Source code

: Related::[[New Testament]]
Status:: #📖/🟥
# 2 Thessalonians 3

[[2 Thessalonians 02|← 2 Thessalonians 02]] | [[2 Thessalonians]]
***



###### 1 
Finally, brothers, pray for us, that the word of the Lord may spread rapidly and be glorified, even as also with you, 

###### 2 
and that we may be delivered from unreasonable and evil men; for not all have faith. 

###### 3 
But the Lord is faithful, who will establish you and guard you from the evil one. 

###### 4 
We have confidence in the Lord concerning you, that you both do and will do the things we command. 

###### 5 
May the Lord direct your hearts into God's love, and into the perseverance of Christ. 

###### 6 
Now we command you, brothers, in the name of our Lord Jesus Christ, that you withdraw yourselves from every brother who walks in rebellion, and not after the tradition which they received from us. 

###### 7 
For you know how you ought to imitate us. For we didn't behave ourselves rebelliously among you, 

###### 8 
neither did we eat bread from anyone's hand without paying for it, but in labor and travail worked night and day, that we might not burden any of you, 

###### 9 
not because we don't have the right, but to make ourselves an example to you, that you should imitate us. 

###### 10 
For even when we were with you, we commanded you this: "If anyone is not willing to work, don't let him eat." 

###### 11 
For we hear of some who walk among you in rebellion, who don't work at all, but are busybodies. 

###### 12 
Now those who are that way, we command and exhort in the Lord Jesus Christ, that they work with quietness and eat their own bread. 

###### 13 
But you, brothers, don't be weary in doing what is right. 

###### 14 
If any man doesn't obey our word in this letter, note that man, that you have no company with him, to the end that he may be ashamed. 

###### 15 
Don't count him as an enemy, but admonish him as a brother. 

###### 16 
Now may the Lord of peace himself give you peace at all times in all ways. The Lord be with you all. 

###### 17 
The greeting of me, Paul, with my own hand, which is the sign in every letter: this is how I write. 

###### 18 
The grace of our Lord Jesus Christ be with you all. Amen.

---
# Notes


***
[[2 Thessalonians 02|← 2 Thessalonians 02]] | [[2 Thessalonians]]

•••••

▸ Prompt
Only the last part of the records is wanted. Repeat it exactly, beginning at the line containing "Now may the" and ending at the final line.

▸ Finished task
Now may the Lord of peace himself give you peace at all times in all ways. The Lord be with you all. 

###### 17 
The greeting of me, Paul, with my own hand, which is the sign in every letter: this is how I write. 

###### 18 
The grace of our Lord Jesus Christ be with you all. Amen.

---
# Notes


***
[[2 Thessalonians 02|← 2 Thessalonians 02]] | [[2 Thessalonians]]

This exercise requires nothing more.